Le forze di sicurezza huthi e i loro sostenitori hanno attaccato i manifestanti nella capitale Sana’a e ad Houdeidah. A chi è andata bene hanno solo strappato la bandiera. Altri sono stati picchiati e arrestati e sono finiti sotto inchiesta per accuse del tutto vaghe, come “aver creato caos” e “aver agito per conto di altre parti”.

Nel frattempo la difensora dei diritti umani Fatma al-Arwali è in carcere da oltre un anno. Le forze huthi l’hanno arrestata il 13 agosto 2022 a un posto di blocco nel governatorato di Ta’iz. Per otto mesi i suoi familiari l’hanno cercata in ogni dove fino a quando hanno appreso che era tenuta in isolamento in un centro di detenzione dei servizi segreti. Fatma al-Arwali era a capo dell’ufficio yemenita per la promozione delle donne presso la Lega araba ed era molto attiva nella difesa dei diritti umani.

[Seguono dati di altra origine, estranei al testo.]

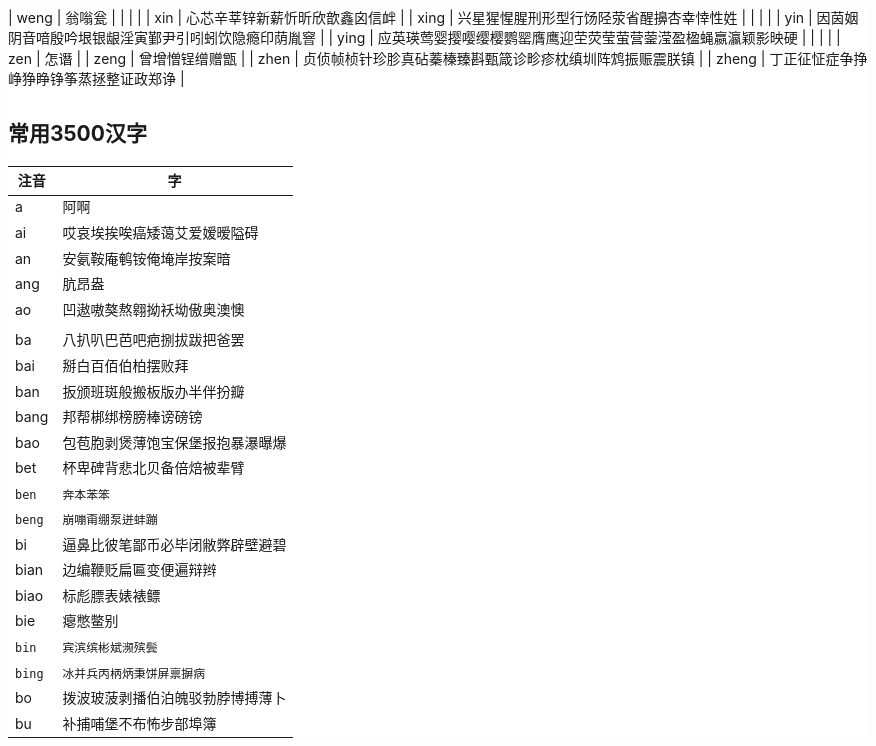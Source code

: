 | weng  | 翁嗡瓮                                                       |
|       |                                                              |
| xin   | 心芯辛莘锌新薪忻昕欣歆鑫囟信衅                               |
| xing  | 兴星猩惺腥刑形型行饧陉荥省醒擤杏幸悻性姓                     |
|       |                                                              |
| yin   | 因茵姻阴音喑殷吟垠银龈淫寅鄞尹引吲蚓饮隐瘾印荫胤窨           |
| ying  | 应英瑛莺婴撄嘤缨樱鹦罂膺鹰迎茔荧莹萤营蓥滢盈楹蝇嬴瀛颖影映硬 |
|       |                                                              |
| zen   | 怎谮                                                         |
| zeng  | 曾增憎锃缯赠甑                                               |
| zhen  | 贞侦帧桢针珍胗真砧蓁榛臻斟甄箴诊畛疹枕缜圳阵鸩振赈震朕镇     |
| zheng | 丁正征怔症争挣峥狰睁铮筝蒸拯整证政郑诤                       |

## 常用3500汉字

| 注音    | 字                                                           |
| ------- | ------------------------------------------------------------ |
| a       | 阿啊                                                         |
| ai      | 哎哀埃挨唉癌矮蔼艾爱嫒暧隘碍                                 |
| an      | 安氨鞍庵鹌铵俺埯岸按案暗                                     |
| ang     | 肮昂盎                                                       |
| ao      | 凹遨嗷獒熬翱拗袄坳傲奥澳懊                                   |
|         |                                                              |
| ba      | 八扒叭巴芭吧疤捌拔跋把爸罢                                   |
| bai     | 掰白百佰伯柏摆败拜                                           |
| ban     | 扳颁班斑般搬板版办半伴扮瓣                                   |
| bang    | 邦帮梆绑榜膀棒谤磅镑                                         |
| bao     | 包苞胞剥煲薄饱宝保堡报抱暴瀑曝爆                             |
| bet     | 杯卑碑背悲北贝备倍焙被辈臂                                   |
| `ben`   | `奔本苯笨`                                                   |
| `beng`  | `崩嘣甭绷泵迸蚌蹦`                                           |
| bi      | 逼鼻比彼笔鄙币必毕闭敝弊辟壁避碧                             |
| bian    | 边编鞭贬扁匾变便遍辩辫                                       |
| biao    | 标彪膘表婊裱鳔                                               |
| bie     | 瘪憋鳖别                                                     |
| `bin`   | `宾滨缤彬斌濒殡鬓`                                           |
| `bing`  | `冰并兵丙柄炳秉饼屏禀摒病`                                   |
| bo      | 拨波玻菠剥播伯泊魄驳勃脖博搏薄卜                             |
| bu      | 补捕哺堡不布怖步部埠簿                                       |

L’accusa nei suoi confronti è di aver fornito coordinate delle forze armate huthi “aiutando l’aggressione degli Emirati Arabi Uniti”. Per il reato di cui è accusata, rischia la pena di morte. Il suo caso, come quello di altre decine di difensori dei diritti umani, giornalisti e oppositori politici, è nelle mani della Corte penale speciale, che il 19 settembre ha tenuto la prima udienza.

Quando ha potuto prendere la parola, Fatma al-Arwali ha denunciato di essere tenuta da oltre un anno in una stanza sottoterra, senza vedere la luce del sole. Ha chiesto di poter rivedere i suoi figli. L’avvocato ha chiesto una copia degli atti processuali: il giudice ha risposto che l’imputata non aveva bisogno di un avvocato e lo ha espulso dall’aula.